Feeling PROUD AND HANDSOME!


















Relaxing


----------



## chul3l3ies1126 (Aug 13, 2007)

Love


















LoL! Bath time... feeling miserable! (I didnt want to use the outside tub... in order to make sure the water the warm and he didnt get the chill )









TIME TO PLAY WITH GRAMPA!


----------



## chul3l3ies1126 (Aug 13, 2007)

LOL! He kicked Grampa's A$$ today! He's feeling super strong!









Thanks for looking you all! My dad was having so much fun with him today and he told me it felt so good to see us together again. He had a great Fathers Day he said. 

"Seeing you to together and happy again... is the best Father's Day Gift I could have asked for." I of course cried my butt off... I love my daddy...

Wish us luck at the check up tomorrow!
Nessa


----------



## ladyshadowhollyjc (Oct 28, 2008)

Oh my goodness it's so great to see him home and happy again. I'm sure his check-up tomorrow will be just fine.


----------



## Mdawn (Mar 3, 2007)

Holy crap Nessa! He looks so happy! 

I'm so happy for the both of you! _*tears*_ 

I just have one question...how in the heck did you fit him in your bathtub? haha Uallis no longer fits in ours...he's as long as the tub is...lol


----------



## Puppy_love_122 (Jul 20, 2007)

Awwws! Welcome home Callahan. I'm glad to see he's feeling better.


----------



## NalaBaby (Apr 28, 2009)

I'm so glad your handsome boy is back home where he belongs


----------



## FourIsCompany (Apr 18, 2009)

We're both so glad for you all! Callahan looks great and so happy to be back home! Yay!


----------



## deege39 (Dec 29, 2008)

YAY! Those pictures are the best, Nessa! 
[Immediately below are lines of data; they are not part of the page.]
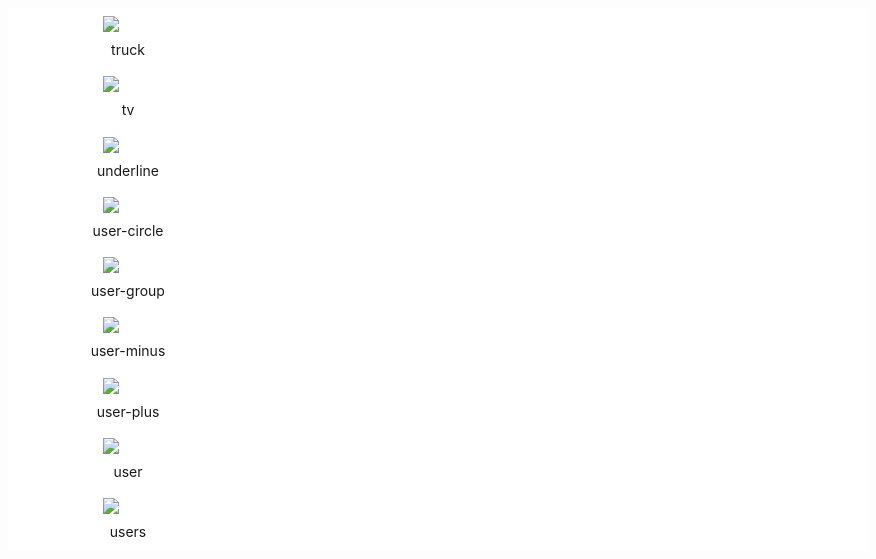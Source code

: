 <div style="flex: 1 0 auto; display: flex; width: 240px; flex-direction: column; align-items: center; gap: 8px; padding-top: 8px; padding-bottom: 8px; ">
    <img src="./assets/outline_truck.png" width="50">
    truck
</div>

<div style="flex: 1 0 auto; display: flex; width: 240px; flex-direction: column; align-items: center; gap: 8px; padding-top: 8px; padding-bottom: 8px; ">
    <img src="./assets/outline_tv.png" width="50">
    tv
</div>

<div style="flex: 1 0 auto; display: flex; width: 240px; flex-direction: column; align-items: center; gap: 8px; padding-top: 8px; padding-bottom: 8px; ">
    <img src="./assets/outline_underline.png" width="50">
    underline
</div>

<div style="flex: 1 0 auto; display: flex; width: 240px; flex-direction: column; align-items: center; gap: 8px; padding-top: 8px; padding-bottom: 8px; ">
    <img src="./assets/outline_user-circle.png" width="50">
    user-circle
</div>

<div style="flex: 1 0 auto; display: flex; width: 240px; flex-direction: column; align-items: center; gap: 8px; padding-top: 8px; padding-bottom: 8px; ">
    <img src="./assets/outline_user-group.png" width="50">
    user-group
</div>

<div style="flex: 1 0 auto; display: flex; width: 240px; flex-direction: column; align-items: center; gap: 8px; padding-top: 8px; padding-bottom: 8px; ">
    <img src="./assets/outline_user-minus.png" width="50">
    user-minus
</div>

<div style="flex: 1 0 auto; display: flex; width: 240px; flex-direction: column; align-items: center; gap: 8px; padding-top: 8px; padding-bottom: 8px; ">
    <img src="./assets/outline_user-plus.png" width="50">
    user-plus
</div>

<div style="flex: 1 0 auto; display: flex; width: 240px; flex-direction: column; align-items: center; gap: 8px; padding-top: 8px; padding-bottom: 8px; ">
    <img src="./assets/outline_user.png" width="50">
    user
</div>

<div style="flex: 1 0 auto; display: flex; width: 240px; flex-direction: column; align-items: center; gap: 8px; padding-top: 8px; padding-bottom: 8px; ">
    <img src="./assets/outline_users.png" width="50">
    users
</div>
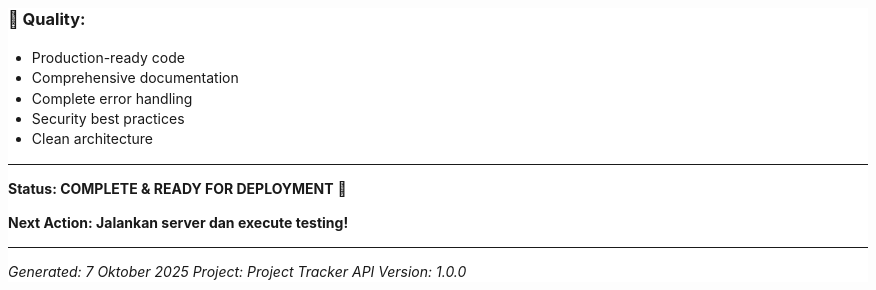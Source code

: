 ### 💪 Quality:
- Production-ready code
- Comprehensive documentation
- Complete error handling
- Security best practices
- Clean architecture

---

**Status: COMPLETE & READY FOR DEPLOYMENT** 🎉

**Next Action: Jalankan server dan execute testing!**

---

*Generated: 7 Oktober 2025*
*Project: Project Tracker API*
*Version: 1.0.0*

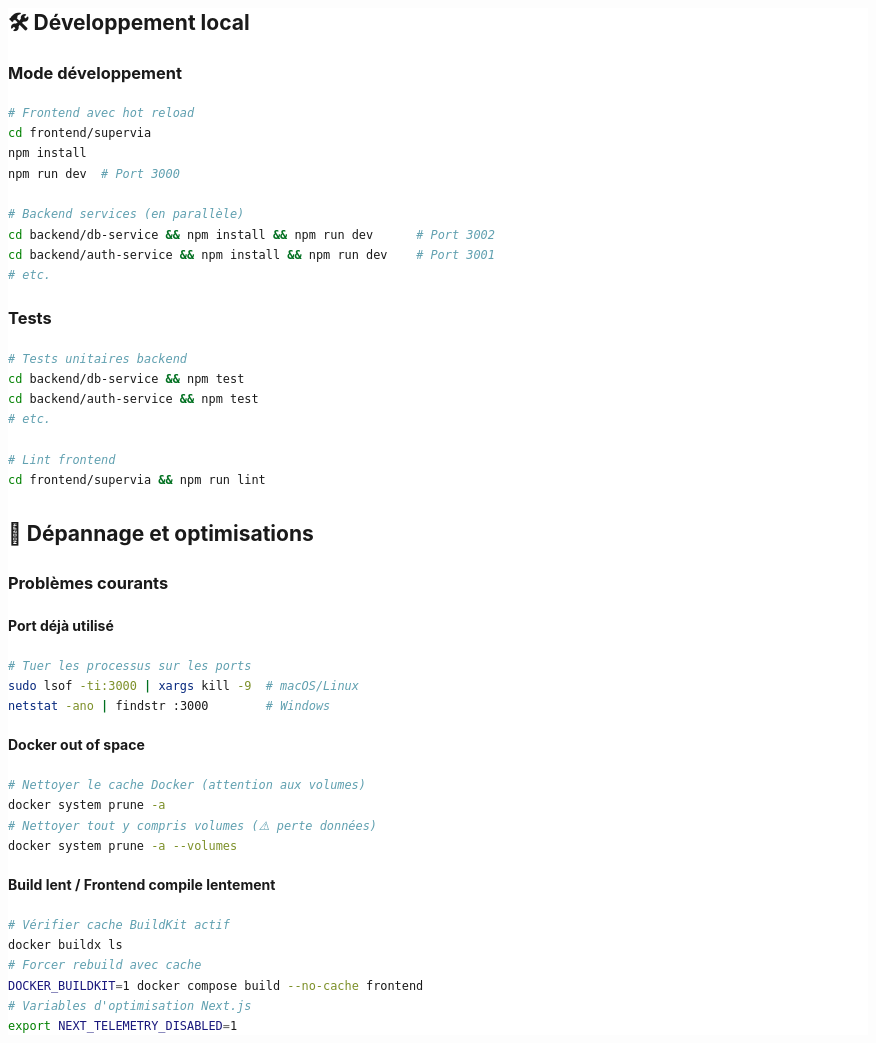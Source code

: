 ## 🛠️ Développement local

### **Mode développement**

```bash
# Frontend avec hot reload
cd frontend/supervia
npm install
npm run dev  # Port 3000

# Backend services (en parallèle)
cd backend/db-service && npm install && npm run dev      # Port 3002
cd backend/auth-service && npm install && npm run dev    # Port 3001
# etc.
```

### **Tests**

```bash
# Tests unitaires backend
cd backend/db-service && npm test
cd backend/auth-service && npm test
# etc.

# Lint frontend
cd frontend/supervia && npm run lint
```

## 🚨 Dépannage et optimisations

### **Problèmes courants**

#### **Port déjà utilisé**
```bash
# Tuer les processus sur les ports
sudo lsof -ti:3000 | xargs kill -9  # macOS/Linux
netstat -ano | findstr :3000        # Windows
```

#### **Docker out of space**
```bash
# Nettoyer le cache Docker (attention aux volumes)
docker system prune -a
# Nettoyer tout y compris volumes (⚠️ perte données)
docker system prune -a --volumes
```

#### **Build lent / Frontend compile lentement**
```bash
# Vérifier cache BuildKit actif
docker buildx ls
# Forcer rebuild avec cache
DOCKER_BUILDKIT=1 docker compose build --no-cache frontend
# Variables d'optimisation Next.js
export NEXT_TELEMETRY_DISABLED=1
```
He looks like a happy-camper for sure... Your Dad sounds like a big-softie. : )


----------



## ioreks_mom (Oct 1, 2008)

i am so happy to see him home and feeling better!! he is such a handsome boy!


----------



## Junior (Jun 8, 2009)

Tee hee... love those photos (#2 is a fav) Glad to see the silly smushy face is doing great.

I love a happy ending


----------



## volleyballgk (Jan 15, 2008)

Yay!!! Welcome home Callahan! It's so great to see you happy and healthy again. I hope your checkup goes smoothly today!


----------



## DIRTY PAW (Jun 8, 2009)

he has beautiful markings! love the pics!


----------



## rosemaryninja (Sep 28, 2007)

Wonderful pictures! He really looks like his old energetic self. Welcome back Callahan!


----------



## alphadoginthehouse (Jun 7, 2008)

YO CAL!!!! Welcome home bubba!   I'm so glad you're out in the sun and grass again. And you're mom looks very happy too. You'll get fattened back up in no time...but don't over do it. We don't want a relapse.


----------



## Blizzard (Jan 18, 2009)

So glad his back! 
Those are just awesome pics


----------



## FilleBelle (Aug 1, 2007)

He looks so happy to be back at his house. Good boy, Callahan!


----------



## LeRoymydog (Feb 25, 2007)

There's the million dollar boy!!! He looks so happy now!!! But, he looks so skinny, now. Good to hear that he's eating.


----------



## LeRoymydog (Feb 25, 2007)

There's the million dollar boy!!! He looks so happy now!!! But, he looks so skinny, now. Good to hear that he's eating.


----------



## chul3l3ies1126 (Aug 13, 2007)

ladyshadowhollyjc said:


> Oh my goodness it's so great to see him home and happy again. I'm sure his check-up tomorrow will be just fine.


Thanks so much!
The check up went good! He does have an abscess with puss, because of all the shots he got... (it got infected) but he got it drained and got meds for it 



Mdawn said:


> Holy crap Nessa! He looks so happy!
> 
> I'm so happy for the both of you! _*tears*_
> 
> I just have one question...how in the heck did you fit him in your bathtub? haha Uallis no longer fits in ours...he's as long as the tub is...lol


LOL! Well it was TOUGH! haha! He just stood still thank god! BUT there was water EVERYWHERE!!! LOL! So I had alot of cleaning to do haha! Thats the last time I'll do that! 



Puppy_love_122 said:


> Awwws! Welcome home Callahan. I'm glad to see he's feeling better.


Thank you so much!



NalaBaby said:


> I'm so glad your handsome boy is back home where he belongs


Yes... he's home where he belongs... and all is well now!



FourIsCompany said:


> We're both so glad for you all! Callahan looks great and so happy to be back home! Yay!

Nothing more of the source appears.